§ Description of the task
Each line of the data holding "pairs" should be found and copied.

*** Block opens ***

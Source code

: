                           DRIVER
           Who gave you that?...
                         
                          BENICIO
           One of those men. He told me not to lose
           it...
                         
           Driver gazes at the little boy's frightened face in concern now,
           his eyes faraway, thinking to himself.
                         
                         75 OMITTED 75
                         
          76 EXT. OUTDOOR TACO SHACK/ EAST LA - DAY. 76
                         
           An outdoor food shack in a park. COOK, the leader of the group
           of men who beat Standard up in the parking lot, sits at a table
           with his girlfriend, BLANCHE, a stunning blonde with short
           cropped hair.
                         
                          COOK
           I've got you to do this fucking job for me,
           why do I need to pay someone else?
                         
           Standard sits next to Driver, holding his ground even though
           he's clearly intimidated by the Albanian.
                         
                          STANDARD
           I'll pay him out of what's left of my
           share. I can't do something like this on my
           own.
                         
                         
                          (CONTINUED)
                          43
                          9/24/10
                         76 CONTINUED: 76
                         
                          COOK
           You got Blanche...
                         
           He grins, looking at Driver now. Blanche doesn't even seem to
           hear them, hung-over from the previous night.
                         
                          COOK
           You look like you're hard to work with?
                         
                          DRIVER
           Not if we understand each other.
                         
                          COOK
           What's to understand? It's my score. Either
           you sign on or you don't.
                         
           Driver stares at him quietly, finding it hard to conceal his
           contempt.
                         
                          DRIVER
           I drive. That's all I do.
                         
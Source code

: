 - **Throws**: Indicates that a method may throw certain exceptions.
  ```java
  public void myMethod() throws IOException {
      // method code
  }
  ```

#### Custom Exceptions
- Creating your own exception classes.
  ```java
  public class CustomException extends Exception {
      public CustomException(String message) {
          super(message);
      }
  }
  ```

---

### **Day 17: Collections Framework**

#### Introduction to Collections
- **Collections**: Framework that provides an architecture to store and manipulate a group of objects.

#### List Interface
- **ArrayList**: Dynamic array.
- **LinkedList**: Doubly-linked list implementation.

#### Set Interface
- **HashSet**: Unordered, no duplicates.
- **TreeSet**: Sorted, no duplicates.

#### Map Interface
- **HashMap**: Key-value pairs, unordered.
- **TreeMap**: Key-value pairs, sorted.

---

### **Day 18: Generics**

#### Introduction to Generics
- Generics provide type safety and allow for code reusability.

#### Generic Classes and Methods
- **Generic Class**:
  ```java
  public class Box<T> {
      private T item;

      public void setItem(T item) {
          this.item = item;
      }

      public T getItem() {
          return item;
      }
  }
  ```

*** Block closes ***

§ Solution
- **HashMap**: Key-value pairs, unordered.
- **TreeMap**: Key-value pairs, sorted.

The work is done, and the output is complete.